The land shall not be sold in perpetuity, for the land is mine. For you are strangers and sojourners with me.
Leviticus 25:23

What always held me back from feeling settled in Lafayette was the fact that it is such a transitional town. When I left, several people in my church commented that it was hard to imagine the church without me. They had arrived later, and as far as they were concerned, I had been around forever. I was the permanent one—possessing eight years of permanence!

You can’t shake that unsettled feeling when you live in a town like that. You know that you are a sojourner. You can’t fool yourself into believing you’ll be there forever.

In the Old Testament, as Israel was preparing to move into the promised land of Canaan, the Lord instituted a series of laws about how they were to treat the land. They were not to overwork it or sell it permanently because the land was his, not theirs. They were tenants; he was the landlord. He was their host; they were his guests.

For we are strangers before you and sojourners, as all our fathers were. Our days on the earth are like a shadow, and there is no abiding.
1 Chronicles 29:15

When you’re a stranger and a sojourner, you feel your impermanence on a visceral level. You could disappear, and the world could go on just fine without you. You flit about like a phantom, a shadow, moving from place to place, with no substance.

When I moved away, I had many people come to me to wish me well and to say goodbye. It was hard for me to say goodbye—not because the separation was too painful but because it was perhaps too easy. Most of these friends I will be able to keep up with on Facebook, after all. There will be few severed relationships.

And this was not the first time I’d had to say goodbye. The fact is that it was simply the conclusion to eight years of goodbyes.
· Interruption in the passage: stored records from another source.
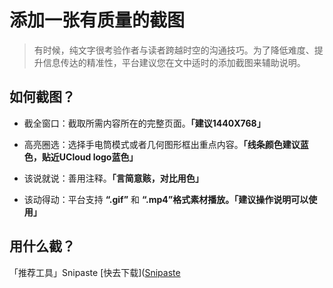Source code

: # 添加一张有质量的截图

> 有时候，纯文字很考验作者与读者跨越时空的沟通技巧。为了降低难度、提升信息传达的精准性，平台建议您在文中适时的添加截图来辅助说明。



## 如何截图？

- 截全窗口：截取所需内容所在的完整页面。**「建议1440X768」**
- 高亮圈选：选择手电筒模式或者几何图形框出重点内容。**「线条颜色建议蓝色，贴近UCloud logo蓝色」**

- 该说就说：善用注释。**「言简意赅，对比用色」**
- 该动得动：平台支持 **“.gif”** 和 **“.mp4”**格式素材播放。**「建议操作说明可以使用」**



## 用什么截？

「推荐工具」Snipaste [快去下载]([Snipaste](https://www.snipaste.com/)

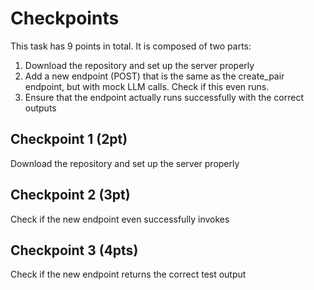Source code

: # Checkpoints

This task has 9 points in total. It is composed of two parts:
1. Download the repository and set up the server properly
2. Add a new endpoint (POST) that is the same as the create_pair endpoint, but with mock LLM calls.
Check if this even runs.
3. Ensure that the endpoint actually runs successfully with the correct outputs

## Checkpoint 1 (2pt)

Download the repository and set up the server properly

## Checkpoint 2 (3pt)

Check if the new endpoint even successfully invokes

## Checkpoint 3 (4pts)

Check if the new endpoint returns the correct test output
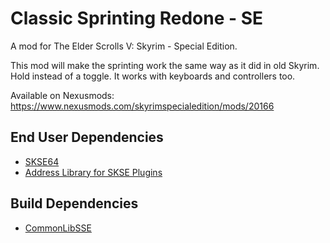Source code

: # Classic Sprinting Redone - SE
A mod for The Elder Scrolls V: Skyrim - Special Edition.

This mod will make the sprinting work the same way as it did in old Skyrim. Hold instead of a toggle. It works with keyboards and controllers too.

Available on Nexusmods: https://www.nexusmods.com/skyrimspecialedition/mods/20166

## End User Dependencies
* [SKSE64](https://skse.silverlock.org/)
* [Address Library for SKSE Plugins](https://www.nexusmods.com/skyrimspecialedition/mods/32444)

## Build Dependencies
* [CommonLibSSE](https://github.com/Ryan-rsm-McKenzie/CommonLibSSE)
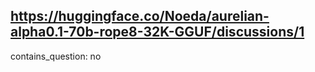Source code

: ## https://huggingface.co/Noeda/aurelian-alpha0.1-70b-rope8-32K-GGUF/discussions/1

contains_question: no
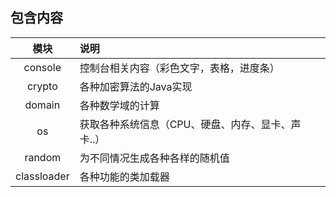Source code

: ## 包含内容
|模块|说明|
|:---:|:---|
|console|控制台相关内容（彩色文字，表格，进度条）|
|crypto|各种加密算法的Java实现|
|domain|各种数学域的计算|
|os|获取各种系统信息（CPU、硬盘、内存、显卡、声卡..）|
|random|为不同情况生成各种各样的随机值|
|classloader|各种功能的类加载器|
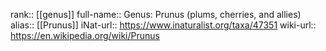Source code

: 

rank:: [[genus]]
full-name:: Genus: Prunus (plums, cherries, and allies)
alias:: [[Prunus]]
iNat-url:: https://www.inaturalist.org/taxa/47351
wiki-url:: https://en.wikipedia.org/wiki/Prunus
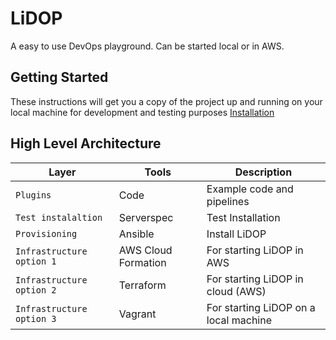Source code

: # LiDOP
A easy to use DevOps playground. Can be started local or in AWS.


## Getting Started
These instructions will get you a copy of the project up and running on your local machine for development and testing purposes
[Installation](./install/Readme.md)


## High Level Architecture

| Layer                     | Tools               | Description
| ------------------------- | ------------------- | ----------------------
| `Plugins`                 | Code                | Example code and pipelines
| `Test instalaltion`       | Serverspec          | Test Installation
| `Provisioning`            | Ansible             | Install LiDOP
| `Infrastructure option 1` | AWS Cloud Formation | For starting LiDOP in AWS
| `Infrastructure option 2` | Terraform           | For starting LiDOP in cloud (AWS)
| `Infrastructure option 3` | Vagrant             | For starting LiDOP on a local machine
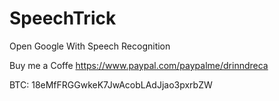 # SpeechTrick
Open Google With Speech Recognition






Buy me a Coffe 
https://www.paypal.com/paypalme/drinndreca

BTC: 18eMfFRGGwkeK7JwAcobLAdJjao3pxrbZW
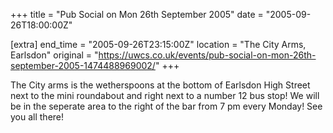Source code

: +++
title = "Pub Social on Mon 26th September 2005"
date = "2005-09-26T18:00:00Z"

[extra]
end_time = "2005-09-26T23:15:00Z"
location = "The City Arms, Earlsdon"
original = "https://uwcs.co.uk/events/pub-social-on-mon-26th-september-2005-1474488969002/"
+++

The City arms is the wetherspoons at the bottom of Earlsdon High Street next to the mini roundabout and right next to a number 12 bus stop\! We will be in the seperate area to the right of the bar from 7 pm every Monday\! See you all there\!


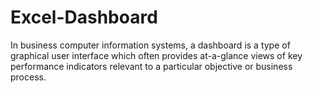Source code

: # Excel-Dashboard
In business computer information systems, a dashboard is a type of graphical user interface which often provides at-a-glance views of key performance indicators relevant to a particular objective or business process.

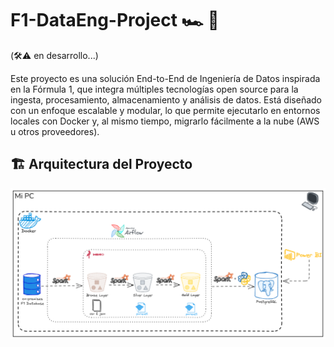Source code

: # F1-DataEng-Project 🏎️ 🏁
(🛠️⚠️ en desarrollo...)

Este proyecto es una solución End-to-End de Ingeniería de Datos inspirada en la Fórmula 1, que integra múltiples tecnologías open source para la ingesta, procesamiento, almacenamiento y análisis de datos. Está diseñado con un enfoque escalable y modular, lo que permite ejecutarlo en entornos locales con Docker y, al mismo tiempo, migrarlo fácilmente a la nube (AWS u otros proveedores).

## 🏗️ Arquitectura del Proyecto

![arquitectura-img](arquitectura.png) 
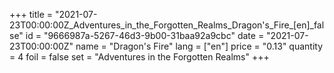 +++
title = "2021-07-23T00:00:00Z_Adventures_in_the_Forgotten_Realms_Dragon's_Fire_[en]_false"
id = "9666987a-5267-46d3-9b00-31baa92a9cbc"
date = "2021-07-23T00:00:00Z"
name = "Dragon's Fire"
lang = ["en"]
price = "0.13"
quantity = 4
foil = false
set = "Adventures in the Forgotten Realms"
+++
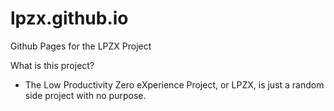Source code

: # lpzx.github.io
Github Pages for the LPZX Project

What is this project?
- The Low Productivity Zero eXperience Project, or LPZX, is just a random side project with no purpose.
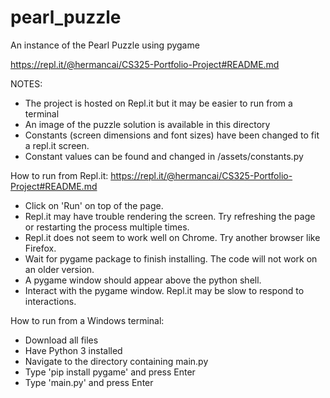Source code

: # pearl_puzzle
An instance of the Pearl Puzzle using pygame

https://repl.it/@hermancai/CS325-Portfolio-Project#README.md


NOTES: 
- The project is hosted on Repl.it but it may be easier to run from a terminal
- An image of the puzzle solution is available in this directory
- Constants (screen dimensions and font sizes) have been changed to fit a repl.it screen.
- Constant values can be found and changed in /assets/constants.py


How to run from Repl.it:
https://repl.it/@hermancai/CS325-Portfolio-Project#README.md
- Click on 'Run' on top of the page.
- Repl.it may have trouble rendering the screen. Try refreshing the page or restarting the process multiple times.
- Repl.it does not seem to work well on Chrome. Try another browser like Firefox.
- Wait for pygame package to finish installing. The code will not work on an older version.
- A pygame window should appear above the python shell. 
- Interact with the pygame window. Repl.it may be slow to respond to interactions.


How to run from a Windows terminal:
- Download all files
- Have Python 3 installed
- Navigate to the directory containing main.py
- Type 'pip install pygame' and press Enter
- Type 'main.py' and press Enter
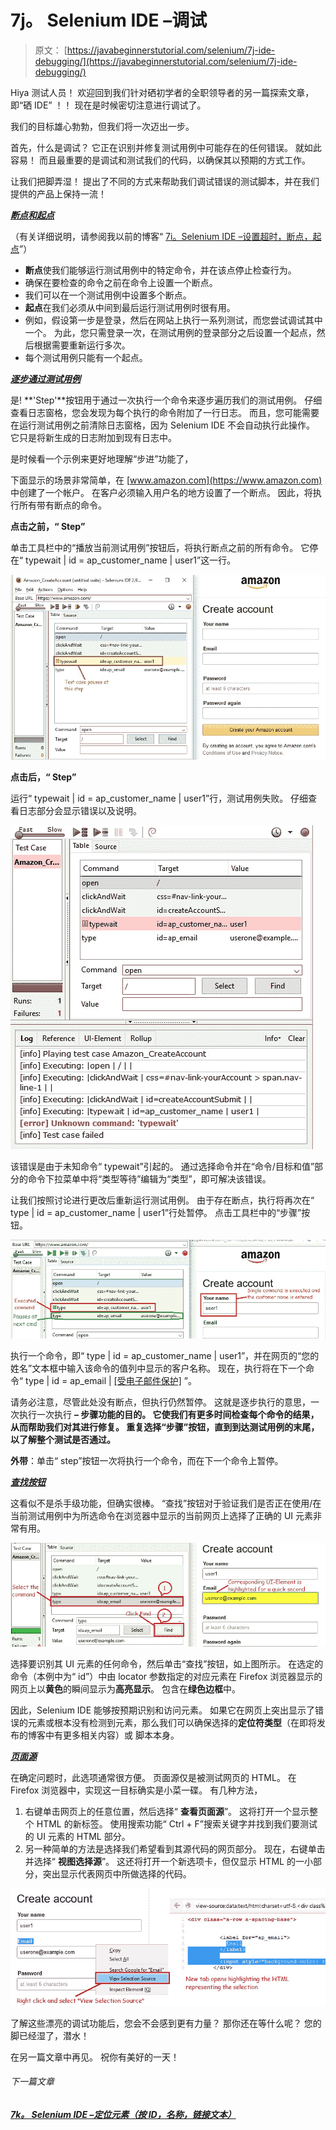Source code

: # 7j。 Selenium IDE –调试

> 原文： [https://javabeginnerstutorial.com/selenium/7j-ide-debugging/](https://javabeginnerstutorial.com/selenium/7j-ide-debugging/)

Hiya 测试人员！ 欢迎回到我们针对硒初学者的全职领导者的另一篇探索文章，即“硒 IDE” ！！ 现在是时候密切注意进行调试了。

我们的目标雄心勃勃，但我们将一次迈出一步。

首先，什么是调试？ 它正在识别并修复测试用例中可能存在的任何错误。 就如此容易！ 而且最重要的是调试和测试我们的代码，以确保其以预期的方式工作。

让我们把脚弄湿！ 提出了不同的方式来帮助我们调试错误的测试脚本，并在我们提供的产品上保持一流！

***<u>断点和起点</u>***

（有关详细说明，请参阅我以前的博客“ [7i。Selenium IDE –设置超时，断点，起点](https://javabeginnerstutorial.com/selenium/7i-ide-timeouts-breakpoints-startpoints/)”）

*   **断点**使我们能够运行测试用例中的特定命令，并在该点停止检查行为。
*   确保在要检查的命令之前在命令上设置一个断点。
*   我们可以在一个测试用例中设置多个断点。
*   **起点**在我们必须从中间到最后运行测试用例时很有用。
*   例如，假设第一步是登录，然后在网站上执行一系列测试，而您尝试调试其中一个。 为此，您只需登录一次，在测试用例的登录部分之后设置一个起点，然后根据需要重新运行多次。
*   每个测试用例只能有一个起点。

***<u>逐步通过测试用例</u>***

是! **'Step'**按钮用于通过一次执行一个命令来逐步遍历我们的测试用例。 仔细查看日志窗格，您会发现为每个执行的命令附加了一行日志。 而且，您可能需要在运行测试用例之前清除日志窗格，因为 Selenium IDE 不会自动执行此操作。 它只是将新生成的日志附加到现有日志中。

是时候看一个示例来更好地理解“步进”功能了，

下面显示的场景非常简单，在 [www.amazon.com](https://www.amazon.com) 中创建了一个帐户。 在客户必须输入用户名的地方设置了一个断点。 因此，将执行所有带有断点的命令。

**点击之前，“ Step”**

单击工具栏中的“播放当前测试用例”按钮后，将执行断点之前的所有命令。 它停在“ typewait | id = ap_customer_name | user1”这一行。

![Before clicking Step](img/24e6192902ccf66b3c0e166a9e8c3880.png)

**点击后，“ Step”**

运行“ typewait | id = ap_customer_name | user1”行，测试用例失败。 仔细查看日志部分会显示错误以及说明。

![Error](img/9c0d7a794a7c8d0bcb1136d95961b9f4.png)

该错误是由于未知命令“ typewait”引起的。 通过选择命令并在“命令/目标和值”部分的命令下拉菜单中将“类型等待”编辑为“类型”，即可解决该错误。

让我们按照讨论进行更改后重新运行测试用例。 由于存在断点，执行将再次在“ type | id = ap_customer_name | user1”行处暂停。 点击工具栏中的“步骤”按钮。

![debugging success](img/633b5719278552418aab4355134cdd6d.png)

执行一个命令，即“ type | id = ap_customer_name | user1”，并在网页的“您的姓名”文本框中输入该命令的值列中显示的客户名称。 现在，执行将在下一个命令“ type | id = ap_email | [[受电子邮件保护]](/cdn-cgi/l/email-protection#a7d2d4c2d5c8c9c2e7c2dfc6cad7cbc289c4c8ca) ”。

请务必注意，尽管此处没有断点，但执行仍然暂停。 这就是逐步执行的意思，一次执行一次执行 **– **步骤**功能的目的。 它使我们有更多时间检查每个命令的结果，从而帮助我们对其进行修复。 重复选择“步骤”按钮，直到到达测试用例的末尾，以了解整个测试是否通过。**

**外带**：单击“ step”按钮一次将执行一个命令，而在下一个命令上暂停。

***<u>查找按钮</u>***

这看似不是杀手级功能，但确实很棒。 “查找”按钮对于验证我们是否正在使用/在当前测试用例中为所选命令在浏览器中显示的当前网页上选择了正确的 UI 元素非常有用。

![Find Button](img/2bddb74b8b6f2738a700eaee8af64a32.png)

选择要识别其 UI 元素的任何命令，然后单击“查找”按钮，如上图所示。 在选定的命令（本例中为“ id”）中由 locator 参数指定的对应元素在 Firefox 浏览器显示的网页上以**黄色**的瞬间显示为**高亮显示**。 包含在**绿色边框**中。

因此，Selenium IDE 能够按预期识别和访问元素。 如果它在网页上突出显示了错误的元素或根本没有检测到元素，那么我们可以确保选择的**定位符类型**（在即将发布的博客中有更多相关内容）或 脚本本身。

***<u>页面源</u>***

在确定问题时，此选项通常很方便。 页面源仅是被测试网页的 HTML。 在 Firefox 浏览器中，实现这一目标确实是小菜一碟。 有几种方法，

1.  右键单击网页上的任意位置，然后选择“ **查看页面源**”。 这将打开一个显示整个 HTML 的新标签。 使用搜索功能“ Ctrl + F”搜索关键字并找到我们要测试的 UI 元素的 HTML 部分。
2.  另一种简单的方法是选择我们希望看到其源代码的网页部分。 现在，右键单击并选择“ **视图选择源**”。 这还将打开一个新选项卡，但仅显示 HTML 的一小部分，突出显示代表网页中所做选择的代码。

![View Selection Source](img/d2ad010f241e97b78b597ad1ea22deb9.png)

了解这些漂亮的调试功能后，您会不会感到更有力量？ 那你还在等什么呢？ 您的脚已经湿了，潜水！

在另一篇文章中再见。 祝你有美好的一天！

###### 下一篇文章

##### [7k。 Selenium IDE –定位元素（按 ID，名称，链接文本）](https://javabeginnerstutorial.com/selenium/7k-ide-locating-elements/ "7k. Selenium IDE – Locating Elements (by Id, Name, Link Text)")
When you live in Lafayette, people come and go every year. They pass like phantoms through the town, taking classes or working a temporary job until career or family draws them away. You make friends, then let them go, then make new friends, then watch them leave as well. And when it comes time for you yourself to leave, it is not your closest friends who have remained to see you off. So “goodbye” is not as hard, because it’s fundamentally no different from any of the others.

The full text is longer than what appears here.